### Exercise goal
Could you please return each line of the data that has the word "свой"?

### Records provided
※ ※ ※

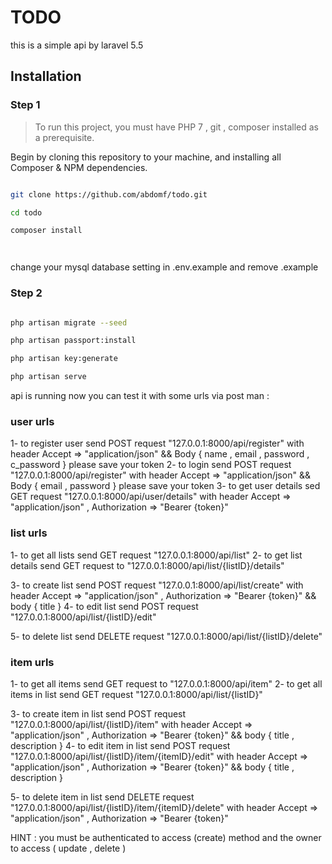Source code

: # TODO

this is a simple api by laravel 5.5

## Installation

### Step 1

> To run this project, you must have PHP 7 , git , composer installed as a prerequisite.

Begin by cloning this repository to your machine, and installing all Composer & NPM dependencies.

```bash

git clone https://github.com/abdomf/todo.git

cd todo

composer install




```
change your mysql database setting in .env.example and remove .example 


### Step 2

```bash

php artisan migrate --seed

php artisan passport:install

php artisan key:generate

php artisan serve

```

api is running now you can test it with some urls via post man :

### user urls

1- to register user send POST request "127.0.0.1:8000/api/register" with header Accept => "application/json" && Body { name , email , password , c_password } please save your token
2- to login send POST request "127.0.0.1:8000/api/register" with header Accept => "application/json" && Body { email , password } please save your token
3- to get user details sed GET request "127.0.0.1:8000/api/user/details" with header Accept => "application/json" , Authorization => "Bearer {token}"

### list urls

1- to get all lists send GET request "127.0.0.1:8000/api/list"
2- to get list details send GET request to "127.0.0.1:8000/api/list/{listID}/details"

3- to create list send POST request "127.0.0.1:8000/api/list/create"  with header Accept => "application/json" , Authorization => "Bearer {token}" && body { title }
4- to edit list send POST request  "127.0.0.1:8000/api/list/{listID}/edit"

5- to delete list send DELETE request  "127.0.0.1:8000/api/list/{listID}/delete"

### item urls

1- to get all items send GET request to "127.0.0.1:8000/api/item"
2- to get all items in list send GET request "127.0.0.1:8000/api/list/{listID}"

3- to create item in list send POST request "127.0.0.1:8000/api/list/{listID}/item" with header Accept => "application/json" , Authorization => "Bearer {token}" && body { title , description }
4- to edit item in list send POST request "127.0.0.1:8000/api/list/{listID}/item/{itemID}/edit" with header Accept => "application/json" , Authorization => "Bearer {token}" && body { title , description }

5- to delete item in list send DELETE request "127.0.0.1:8000/api/list/{listID}/item/{itemID}/delete" with header Accept => "application/json" , Authorization => "Bearer {token}"


HINT : you must be authenticated to access (create) method and the owner to access ( update , delete )


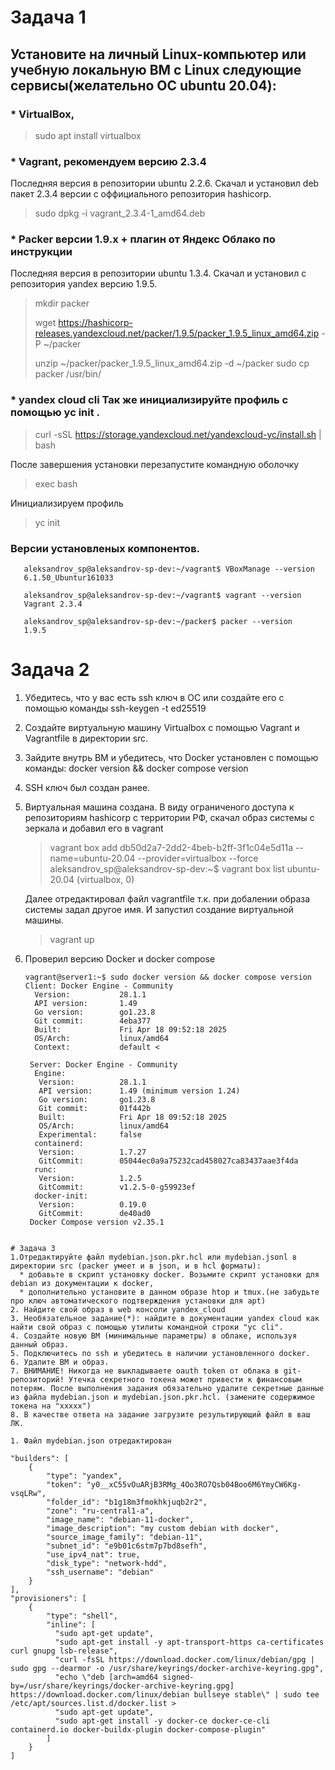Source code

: #  Задача 1
## Установите на личный Linux-компьютер или учебную локальную ВМ с Linux следующие сервисы(желательно ОС ubuntu 20.04):

### * VirtualBox,
  > sudo apt install virtualbox
  
### * Vagrant, рекомендуем версию 2.3.4
Последняя версия в репозитории ubuntu 2.2.6. Скачал и установил deb пакет 2.3.4 версии с оффициального репозитория hashicorp.
  > sudo dpkg -i vagrant_2.3.4-1_amd64.deb
  
### * Packer версии 1.9.х + плагин от Яндекс Облако по инструкции
Последняя версия в репозитории ubuntu 1.3.4. Скачал и установил c репозитория yandex версию 1.9.5.
  > mkdir packer
> 
  > wget https://hashicorp-releases.yandexcloud.net/packer/1.9.5/packer_1.9.5_linux_amd64.zip -P ~/packer
> 
  > unzip ~/packer/packer_1.9.5_linux_amd64.zip -d ~/packer
> sudo cp packer /usr/bin/

### * уandex cloud cli Так же инициализируйте профиль с помощью yc init .
  > curl -sSL https://storage.yandexcloud.net/yandexcloud-yc/install.sh | bash
  
  После завершения установки перезапустите командную оболочку
  > exec bash

  Инициализируем профиль
  > yc init

### Версии установленых компонентов.
```
   aleksandrov_sp@aleksandrov-sp-dev:~/vagrant$ VBoxManage --version
   6.1.50_Ubuntur161033

   aleksandrov_sp@aleksandrov-sp-dev:~/vagrant$ vagrant --version
   Vagrant 2.3.4

   aleksandrov_sp@aleksandrov-sp-dev:~/packer$ packer --version
   1.9.5
```

# Задача 2
1. Убедитесь, что у вас есть ssh ключ в ОС или создайте его с помощью команды ssh-keygen -t ed25519
2. Создайте виртуальную машину Virtualbox с помощью Vagrant и Vagrantfile в директории src.
3. Зайдите внутрь ВМ и убедитесь, что Docker установлен с помощью команды:
docker version && docker compose version

1. SSH ключ был создан ранее.
2. Виртуальная машина создана. В виду ограниченого доступа к репозиториям hashicorp с территории РФ, скачал образ системы с зеркала и добавил его в vagrant
    > vagrant box add db50d2a7-2dd2-4beb-b2ff-3f1c04e5d11a --name=ubuntu-20.04 --provider=virtualbox --force
    > aleksandrov_sp@aleksandrov-sp-dev:~$ vagrant box list
      ubuntu-20.04 (virtualbox, 0)

   Далее отредактировал файл vagrantfile т.к. при добалении образа системы задал другое имя. И запустил создание виртуальной машины.
    > vagrant up

3. Проверил версию Docker и docker compose
   ```
   vagrant@server1:~$ sudo docker version && docker compose version
   Client: Docker Engine - Community
     Version:           28.1.1
     API version:       1.49
     Go version:        go1.23.8
     Git commit:        4eba377
     Built:             Fri Apr 18 09:52:18 2025
     OS/Arch:           linux/amd64
     Context:           default <

    Server: Docker Engine - Community
     Engine:
      Version:          28.1.1
      API version:      1.49 (minimum version 1.24)
      Go version:       go1.23.8
      Git commit:       01f442b
      Built:            Fri Apr 18 09:52:18 2025
      OS/Arch:          linux/amd64
      Experimental:     false
     containerd:
      Version:          1.7.27
      GitCommit:        05044ec0a9a75232cad458027ca83437aae3f4da
     runc:
      Version:          1.2.5
      GitCommit:        v1.2.5-0-g59923ef
     docker-init:
      Version:          0.19.0
      GitCommit:        de40ad0
    Docker Compose version v2.35.1
```

# Задача 3
1.Отредактируйте файл mydebian.json.pkr.hcl или mydebian.jsonl в директории src (packer умеет и в json, и в hcl форматы):
  * добавьте в скрипт установку docker. Возьмите скрипт установки для debian из документации к docker,
  * дополнительно установите в данном образе htop и tmux.(не забудьте про ключ автоматического подтверждения установки для apt)
2. Найдите свой образ в web консоли yandex_cloud
3. Необязательное задание(*): найдите в документации yandex cloud как найти свой образ с помощью утилиты командной строки "yc cli".
4. Создайте новую ВМ (минимальные параметры) в облаке, используя данный образ.
5. Подключитесь по ssh и убедитесь в наличии установленного docker.
6. Удалите ВМ и образ.
7. ВНИМАНИЕ! Никогда не выкладываете oauth token от облака в git-репозиторий! Утечка секретного токена может привести к финансовым потерям. После выполнения задания обязательно удалите секретные данные из файла mydebian.json и mydebian.json.pkr.hcl. (замените содержимое токена на "ххххх")
8. В качестве ответа на задание загрузите результирующий файл в ваш ЛК.

1. Файл mydebian.json отредактирован
```
    "builders": [
        {
            "type": "yandex",
            "token": "y0__xC55vOuARjB3RMg_4Oo3RO7Qsb04Boo6M6YmyCW6Kg-vsqLRw",
            "folder_id": "b1g18m3fmokhkjuqb2r2",
            "zone": "ru-central1-a",
            "image_name": "debian-11-docker",
            "image_description": "my custom debian with docker",
            "source_image_family": "debian-11",
            "subnet_id": "e9b01c6stm7p7bd8sefh",
            "use_ipv4_nat": true,
            "disk_type": "network-hdd",
            "ssh_username": "debian"
        }
    ],
    "provisioners": [
        {
            "type": "shell",
            "inline": [
              "sudo apt-get update",
              "sudo apt-get install -y apt-transport-https ca-certificates curl gnupg lsb-release",
              "curl -fsSL https://download.docker.com/linux/debian/gpg | sudo gpg --dearmor -o /usr/share/keyrings/docker-archive-keyring.gpg",
              "echo \"deb [arch=amd64 signed-by=/usr/share/keyrings/docker-archive-keyring.gpg] https://download.docker.com/linux/debian bullseye stable\" | sudo tee /etc/apt/sources.list.d/docker.list >
              "sudo apt-get update",
              "sudo apt-get install -y docker-ce docker-ce-cli containerd.io docker-buildx-plugin docker-compose-plugin"
            ]
        }
    ]
```


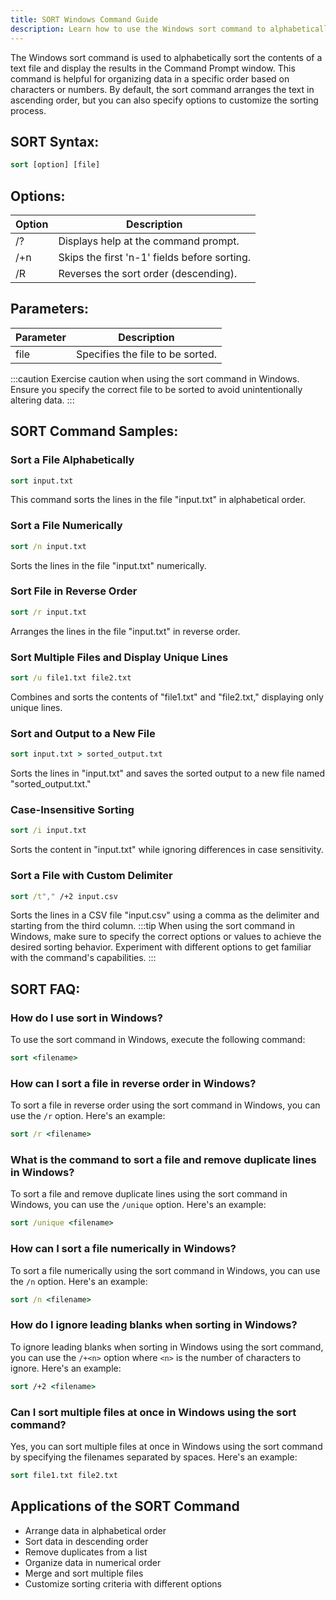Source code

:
 ```yaml
---
title: SORT Windows Command Guide
description: Learn how to use the Windows sort command to alphabetically sort the contents of a text file. 
---
```


The Windows sort command is used to alphabetically sort the contents of a text file and display the results in the Command Prompt window. This command is helpful for organizing data in a specific order based on characters or numbers. By default, the sort command arranges the text in ascending order, but you can also specify options to customize the sorting process.

## SORT Syntax:
```cmd
sort [option] [file]
```

## Options:
| Option | Description                                      |
|--------|--------------------------------------------------|
| /?     | Displays help at the command prompt.             |
| /+n    | Skips the first 'n-1' fields before sorting.     |
| /R     | Reverses the sort order (descending).            |

## Parameters:
| Parameter | Description                                |
|-----------|--------------------------------------------|
| file      | Specifies the file to be sorted.           |

:::caution
Exercise caution when using the sort command in Windows. Ensure you specify the correct file to be sorted to avoid unintentionally altering data.
:::
## SORT Command Samples:
### Sort a File Alphabetically
```cmd
sort input.txt
```
This command sorts the lines in the file "input.txt" in alphabetical order.

### Sort a File Numerically
```cmd
sort /n input.txt
```
Sorts the lines in the file "input.txt" numerically.

### Sort File in Reverse Order
```cmd
sort /r input.txt
```
Arranges the lines in the file "input.txt" in reverse order.

### Sort Multiple Files and Display Unique Lines
```cmd
sort /u file1.txt file2.txt
```
Combines and sorts the contents of "file1.txt" and "file2.txt," displaying only unique lines.

### Sort and Output to a New File
```cmd
sort input.txt > sorted_output.txt
```
Sorts the lines in "input.txt" and saves the sorted output to a new file named "sorted_output.txt."

### Case-Insensitive Sorting
```cmd
sort /i input.txt
```
Sorts the content in "input.txt" while ignoring differences in case sensitivity.

### Sort a File with Custom Delimiter
```cmd
sort /t"," /+2 input.csv
```
Sorts the lines in a CSV file "input.csv" using a comma as the delimiter and starting from the third column.
:::tip
When using the sort command in Windows, make sure to specify the correct options or values to achieve the desired sorting behavior. Experiment with different options to get familiar with the command's capabilities.
:::

## SORT FAQ:
### How do I use sort in Windows?
To use the sort command in Windows, execute the following command:
```cmd
sort <filename>
```

### How can I sort a file in reverse order in Windows?
To sort a file in reverse order using the sort command in Windows, you can use the `/r` option. Here's an example:
```cmd
sort /r <filename>
```

### What is the command to sort a file and remove duplicate lines in Windows?
To sort a file and remove duplicate lines using the sort command in Windows, you can use the `/unique` option. Here's an example:
```cmd
sort /unique <filename>
```

### How can I sort a file numerically in Windows?
To sort a file numerically using the sort command in Windows, you can use the `/n` option. Here's an example:
```cmd
sort /n <filename>
```

### How do I ignore leading blanks when sorting in Windows?
To ignore leading blanks when sorting in Windows using the sort command, you can use the `/+<n>` option where `<n>` is the number of characters to ignore. Here's an example:
```cmd
sort /+2 <filename>
```

### Can I sort multiple files at once in Windows using the sort command?
Yes, you can sort multiple files at once in Windows using the sort command by specifying the filenames separated by spaces. Here's an example:
```cmd
sort file1.txt file2.txt
```
## Applications of the SORT Command

- Arrange data in alphabetical order
- Sort data in descending order
- Remove duplicates from a list
- Organize data in numerical order
- Merge and sort multiple files
- Customize sorting criteria with different options
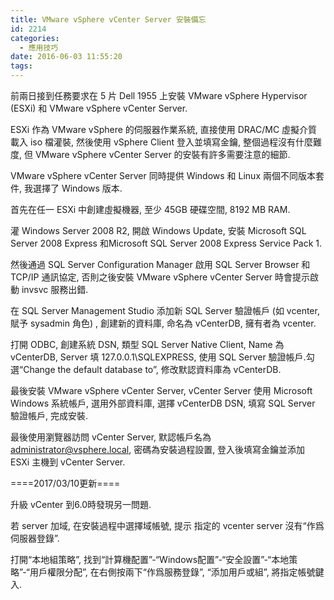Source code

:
 ```yaml
---
title: VMware vSphere vCenter Server 安裝備忘
id: 2214
categories:
  - 應用技巧
date: 2016-06-03 11:55:20
tags:
---
```


前兩日接到任務要求在 5 片 Dell 1955 上安裝 VMware vSphere Hypervisor (ESXi) 和 VMware vSphere vCenter Server.

ESXi 作為 VMware vSphere 的伺服器作業系統, 直接使用 DRAC/MC 虛擬介質載入 iso 檔灌裝, 然後使用 vSphere Client 登入並填寫金鑰, 整個過程沒有什麼難度, 但 VMware vSphere vCenter Server 的安裝有許多需要注意的細節.

<!--more-->

VMware vSphere vCenter Server 同時提供 Windows 和 Linux 兩個不同版本套件, 我選擇了 Windows 版本.

首先在任一 ESXi 中創建虛擬機器, 至少 45GB 硬碟空間, 8192 MB RAM.

灌 Windows Server 2008 R2, 開啟 Windows Update, 安裝 Microsoft SQL Server 2008 Express 和Microsoft SQL Server 2008 Express Service Pack 1.

然後通過 SQL Server Configuration Manager 啟用 SQL Server Browser 和 TCP/IP 通訊協定, 否則之後安裝 VMware vSphere vCenter Server 時會提示啟動 invsvc 服務出錯.

在 SQL Server Management Studio 添加新 SQL Server 驗證帳戶 (如 vcenter, 賦予 sysadmin 角色) , 創建新的資料庫, 命名為 vCenterDB, 擁有者為 vcenter.

打開 ODBC, 創建系統 DSN, 類型 SQL Server Native Client, Name 為 vCenterDB, Server 填 127.0.0.1\SQLEXPRESS, 使用 SQL Server 驗證帳戶.勾選“Change the default database to”, 修改默認資料庫為 vCenterDB.

最後安裝 VMware vSphere vCenter Server, vCenter Server 使用 Microsoft Windows 系統帳戶, 選用外部資料庫, 選擇 vCenterDB DSN, 填寫 SQL Server 驗證帳戶, 完成安裝.

最後使用瀏覽器訪問 vCenter Server, 默認帳戶名為 administrator@vsphere.local, 密碼為安裝過程設置, 登入後填寫金鑰並添加 ESXi 主機到 vCenter Server.

====2017/03/10更新====

升級 vCenter 到6.0時發現另一問題.

若 server 加域, 在安裝過程中選擇域帳號, 提示 指定的 vcenter server 沒有“作爲伺服器登錄”.

打開“本地組策略”, 找到“計算機配置”-“Windows配置”-“安全設置”-“本地策略”-“用戶權限分配”, 在右側按兩下“作爲服務登錄”, “添加用戶或組”, 將指定帳號鍵入.
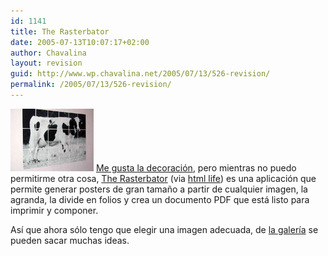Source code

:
 ```yaml
---
id: 1141
title: The Rasterbator
date: 2005-07-13T10:07:17+02:00
author: Chavalina
layout: revision
guid: http://www.wp.chavalina.net/2005/07/13/526-revision/
permalink: /2005/07/13/526-revision/
---
```

<img class="imgizqda" src="/imagenes/fotos/rasterbation.jpg" alt="Un poster de vaca creado con The Rasterbator" /> <a href="http://www.chavalina.net/comentar.php?idpost=498&#038;q=" target="_blank">Me gusta la decoración</a>, pero mientras no puedo permitirme otra cosa, <a href="http://homokaasu.org/rasterbator/" target="_blank">The Rasterbator</a> (via <a href="http://www.htmllife.com/archivos/the_rasterbator/" target="_blank">html life</a>) es una aplicación que permite generar posters de gran tama&ntilde;o a partir de cualquier imagen, la agranda, la divide en folios y crea un documento PDF que está listo para imprimir y componer. 

As&iacute; que ahora sólo tengo que elegir una imagen adecuada, de <a href="http://homokaasu.org/rasterbator/gallery.gas" target="_blank">la galer&iacute;a</a> se pueden sacar muchas ideas.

※ ※ ※

### Exercise answer
2. Найдите свой образ в web консоли yandex_cloud
3. Необязательное задание(*): найдите в документации yandex cloud как найти свой образ с помощью утилиты командной строки "yc cli".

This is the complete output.